The students presented a preliminary design proposal for the bicycle route to the Utah Department of Transportation and other community representatives on Dec. 13 in the Union as the final examination for the course-Civil Engineering 4910, Professional Practice and Design.

“In recent years, we know that there has been an increase in cycling in the canyon,” project manager Danny Nguyen said. “Unfortunately, that increase has led to an increase in vehicle-cyclist accidents,” he said.

The students’ proposal recommended several changes in the existing bike route to increase safety for both cyclists and motorists.

The designed 15-mile route would provide a six-foot wide path for bicyclists to travel up the canyon alongside the existing road.

The road is currently only 12 feet wide in some areas and leaves little to no room for cyclists.

The students’ estimated cost for the cycling lane is between $10.7 and $14.7 million and covers 100 percent of the canyon.

That cost drops down to $5.8 million for 90 percent of the lane to be completed, according to the students’ estimates for a lower budget alternative.

“Our goal in designing the lane is to maximize length, minimize cost and provide the least environmental impact and canyon traffic disruption,” said Jake Webber.

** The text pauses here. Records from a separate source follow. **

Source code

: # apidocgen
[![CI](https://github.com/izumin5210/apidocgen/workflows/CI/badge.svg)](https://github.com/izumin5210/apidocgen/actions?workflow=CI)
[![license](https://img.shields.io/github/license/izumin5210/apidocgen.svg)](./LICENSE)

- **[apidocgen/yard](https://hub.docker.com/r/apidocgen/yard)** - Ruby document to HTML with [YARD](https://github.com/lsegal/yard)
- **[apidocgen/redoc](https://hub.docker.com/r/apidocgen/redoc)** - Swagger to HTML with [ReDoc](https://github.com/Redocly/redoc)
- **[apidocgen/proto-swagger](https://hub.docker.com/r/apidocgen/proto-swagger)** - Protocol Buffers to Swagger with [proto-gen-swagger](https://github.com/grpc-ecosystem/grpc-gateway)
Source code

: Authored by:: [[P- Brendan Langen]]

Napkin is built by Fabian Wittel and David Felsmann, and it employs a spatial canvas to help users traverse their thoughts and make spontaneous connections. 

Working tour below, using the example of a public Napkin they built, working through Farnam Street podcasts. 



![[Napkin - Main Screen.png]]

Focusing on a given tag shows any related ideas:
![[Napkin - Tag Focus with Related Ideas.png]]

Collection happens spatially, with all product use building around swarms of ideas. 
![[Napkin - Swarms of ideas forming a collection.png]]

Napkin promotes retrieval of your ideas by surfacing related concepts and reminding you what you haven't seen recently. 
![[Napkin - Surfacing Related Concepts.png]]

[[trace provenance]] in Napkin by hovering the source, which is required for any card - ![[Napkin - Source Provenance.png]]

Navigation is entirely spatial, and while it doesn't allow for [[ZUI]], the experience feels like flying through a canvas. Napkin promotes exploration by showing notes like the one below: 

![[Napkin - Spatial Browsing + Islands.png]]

UDOT’s Region 2 Director Randall Park said that while the entire design could not be implemented straight away, parts of it could start next summer.

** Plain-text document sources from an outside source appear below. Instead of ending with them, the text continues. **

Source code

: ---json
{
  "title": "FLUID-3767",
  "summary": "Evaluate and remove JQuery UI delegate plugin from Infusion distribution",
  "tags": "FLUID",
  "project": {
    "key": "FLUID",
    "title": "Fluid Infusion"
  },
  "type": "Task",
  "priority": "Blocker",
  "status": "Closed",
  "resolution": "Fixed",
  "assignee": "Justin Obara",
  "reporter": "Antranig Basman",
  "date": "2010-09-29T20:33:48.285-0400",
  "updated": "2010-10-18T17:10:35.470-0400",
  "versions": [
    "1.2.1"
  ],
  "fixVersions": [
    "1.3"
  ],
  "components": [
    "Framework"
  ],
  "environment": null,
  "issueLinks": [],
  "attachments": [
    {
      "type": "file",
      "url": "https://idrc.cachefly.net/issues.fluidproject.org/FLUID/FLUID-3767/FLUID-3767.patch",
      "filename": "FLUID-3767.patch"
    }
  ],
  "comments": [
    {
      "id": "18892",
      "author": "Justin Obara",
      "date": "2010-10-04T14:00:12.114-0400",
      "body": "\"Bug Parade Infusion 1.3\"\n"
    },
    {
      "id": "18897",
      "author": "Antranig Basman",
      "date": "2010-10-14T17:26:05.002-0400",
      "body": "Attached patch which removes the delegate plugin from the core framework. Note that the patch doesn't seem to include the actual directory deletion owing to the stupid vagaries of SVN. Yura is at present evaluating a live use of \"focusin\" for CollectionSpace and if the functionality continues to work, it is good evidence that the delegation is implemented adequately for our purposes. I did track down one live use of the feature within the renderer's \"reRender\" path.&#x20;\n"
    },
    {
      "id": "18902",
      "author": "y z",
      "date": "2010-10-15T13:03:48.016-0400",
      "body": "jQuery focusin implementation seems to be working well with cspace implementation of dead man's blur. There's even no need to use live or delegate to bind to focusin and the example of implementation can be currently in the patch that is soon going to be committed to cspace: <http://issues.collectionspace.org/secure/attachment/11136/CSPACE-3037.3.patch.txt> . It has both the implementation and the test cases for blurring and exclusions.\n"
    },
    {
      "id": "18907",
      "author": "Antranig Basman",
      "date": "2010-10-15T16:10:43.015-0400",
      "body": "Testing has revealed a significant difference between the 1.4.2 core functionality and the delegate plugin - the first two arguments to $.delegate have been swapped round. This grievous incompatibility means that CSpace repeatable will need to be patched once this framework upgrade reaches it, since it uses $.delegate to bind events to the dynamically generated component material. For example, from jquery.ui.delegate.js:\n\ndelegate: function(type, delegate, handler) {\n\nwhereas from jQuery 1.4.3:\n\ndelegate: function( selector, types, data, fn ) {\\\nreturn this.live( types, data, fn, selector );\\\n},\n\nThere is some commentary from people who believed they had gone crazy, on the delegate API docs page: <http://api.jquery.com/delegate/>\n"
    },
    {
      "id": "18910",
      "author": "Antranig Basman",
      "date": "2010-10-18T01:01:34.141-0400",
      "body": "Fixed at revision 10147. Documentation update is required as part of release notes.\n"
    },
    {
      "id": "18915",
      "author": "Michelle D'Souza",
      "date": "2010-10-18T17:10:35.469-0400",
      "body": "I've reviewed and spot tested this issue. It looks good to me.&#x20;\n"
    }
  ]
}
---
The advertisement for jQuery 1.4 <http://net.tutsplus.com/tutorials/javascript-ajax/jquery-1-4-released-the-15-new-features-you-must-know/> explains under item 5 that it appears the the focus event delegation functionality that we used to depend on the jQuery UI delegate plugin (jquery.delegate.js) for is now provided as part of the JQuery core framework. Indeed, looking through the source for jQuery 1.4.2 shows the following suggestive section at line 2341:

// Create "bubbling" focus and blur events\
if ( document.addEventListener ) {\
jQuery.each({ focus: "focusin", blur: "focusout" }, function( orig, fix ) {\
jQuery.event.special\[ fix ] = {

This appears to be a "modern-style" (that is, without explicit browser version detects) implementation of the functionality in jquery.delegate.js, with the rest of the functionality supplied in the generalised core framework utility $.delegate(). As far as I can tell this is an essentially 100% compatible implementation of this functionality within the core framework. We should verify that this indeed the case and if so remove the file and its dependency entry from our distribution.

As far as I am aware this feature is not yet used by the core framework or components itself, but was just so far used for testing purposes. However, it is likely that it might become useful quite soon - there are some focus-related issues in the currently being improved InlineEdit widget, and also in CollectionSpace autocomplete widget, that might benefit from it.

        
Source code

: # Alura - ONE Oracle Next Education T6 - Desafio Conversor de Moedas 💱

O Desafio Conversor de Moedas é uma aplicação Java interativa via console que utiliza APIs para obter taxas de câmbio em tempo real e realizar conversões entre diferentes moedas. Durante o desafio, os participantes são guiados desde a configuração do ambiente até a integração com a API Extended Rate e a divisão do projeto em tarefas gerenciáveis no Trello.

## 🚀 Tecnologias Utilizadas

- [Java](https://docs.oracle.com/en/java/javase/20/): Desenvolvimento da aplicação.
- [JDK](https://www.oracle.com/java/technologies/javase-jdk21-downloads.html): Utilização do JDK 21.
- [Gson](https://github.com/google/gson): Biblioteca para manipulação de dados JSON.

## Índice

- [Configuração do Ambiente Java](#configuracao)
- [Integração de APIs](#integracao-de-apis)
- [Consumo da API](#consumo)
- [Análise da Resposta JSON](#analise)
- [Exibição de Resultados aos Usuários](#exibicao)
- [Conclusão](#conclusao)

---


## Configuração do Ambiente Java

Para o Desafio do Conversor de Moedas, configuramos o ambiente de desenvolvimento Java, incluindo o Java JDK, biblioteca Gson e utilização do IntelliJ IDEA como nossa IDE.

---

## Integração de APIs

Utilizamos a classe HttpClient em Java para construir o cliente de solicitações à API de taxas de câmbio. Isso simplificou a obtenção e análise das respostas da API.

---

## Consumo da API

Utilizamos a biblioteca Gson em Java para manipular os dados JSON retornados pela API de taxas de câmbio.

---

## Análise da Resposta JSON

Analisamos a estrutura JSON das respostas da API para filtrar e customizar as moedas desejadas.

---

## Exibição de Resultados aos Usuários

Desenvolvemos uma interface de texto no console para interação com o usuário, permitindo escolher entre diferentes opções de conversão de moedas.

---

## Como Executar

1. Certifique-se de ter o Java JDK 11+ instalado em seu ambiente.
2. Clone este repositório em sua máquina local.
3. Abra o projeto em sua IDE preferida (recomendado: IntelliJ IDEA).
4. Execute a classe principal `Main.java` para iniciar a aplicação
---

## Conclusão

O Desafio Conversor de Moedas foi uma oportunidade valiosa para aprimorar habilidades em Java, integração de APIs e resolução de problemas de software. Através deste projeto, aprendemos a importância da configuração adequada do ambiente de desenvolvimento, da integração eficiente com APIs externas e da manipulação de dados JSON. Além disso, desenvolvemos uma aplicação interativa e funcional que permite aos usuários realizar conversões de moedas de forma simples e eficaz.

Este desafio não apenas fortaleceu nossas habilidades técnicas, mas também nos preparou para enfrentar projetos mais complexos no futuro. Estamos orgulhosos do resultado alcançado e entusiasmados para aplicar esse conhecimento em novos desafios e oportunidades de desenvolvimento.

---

“We want to look for things to do immediately,” Park said. “We just have to find the dollars. Some things are out a ways, but this work will not go unnoticed.”

Nguyen said that the new lane would increase the popularity of the canyon “due to its beautiful setting and close proximity to major urban areas and (would) greatly reduce the risk of cycling.”

The recommended changes include constructing cross sections and widening the road at certain hazardous points along the canyon, such as the power plant in the lower canyon, a notch, the bridge, the S-curve, Silver Fork Lodge, a steep drop-off in the upper canyon and the Solitude turning lane.

The students worked in seven different three-person groups, each tackling a different aspect of the project, from the design itself to the different sections of the canyon to the environmental impact and costs. A two-person project management team coordinated the groups. A downhill lane was not included in the design because cyclists sometimes travel above traffic speed and do not want motorists to expect them to stay in a lane, said Nguyen.

“The main purpose of the class is to give us experience with working on the initial stages of an engineering project and then presenting the results to a specific client,” said David Hammond.

“The course is very different from the students’ other classes because they get to see what it is really like out there,” said instructor David Eckhoff.

There were three learning objectives in having the students design a project for the “real world.”

“First, you learn to be accountable for the work you individually do,” Eckhoff said. “Second, you must be independent and go out and get your own information, and then decide what is reliable and can be used in a productive way. Finally, you have to be able to communicate your plan and design (through the oral presentation) so that non-engineers and non-technical people can understand.”